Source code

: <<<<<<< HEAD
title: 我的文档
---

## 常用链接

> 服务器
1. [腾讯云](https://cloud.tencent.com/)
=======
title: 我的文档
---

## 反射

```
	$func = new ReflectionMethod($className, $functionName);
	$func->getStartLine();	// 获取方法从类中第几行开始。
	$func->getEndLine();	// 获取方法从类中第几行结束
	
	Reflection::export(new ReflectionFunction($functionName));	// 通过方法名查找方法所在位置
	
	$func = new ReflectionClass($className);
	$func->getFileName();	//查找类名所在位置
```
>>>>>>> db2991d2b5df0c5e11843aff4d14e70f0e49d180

= = = =

--- Task item ---
Return the material exactly. Leave out no line.

--- Answer ---
Source code

: <<<<<<< HEAD
title: 我的文档
---

## 常用链接

> 服务器
1. [腾讯云](https://cloud.tencent.com/)
=======
title: 我的文档
---

## 反射

```
	$func = new ReflectionMethod($className, $functionName);
	$func->getStartLine();	// 获取方法从类中第几行开始。
	$func->getEndLine();	// 获取方法从类中第几行结束
	
	Reflection::export(new ReflectionFunction($functionName));	// 通过方法名查找方法所在位置
	
	$func = new ReflectionClass($className);
	$func->getFileName();	//查找类名所在位置
```
>>>>>>> db2991d2b5df0c5e11843aff4d14e70f0e49d180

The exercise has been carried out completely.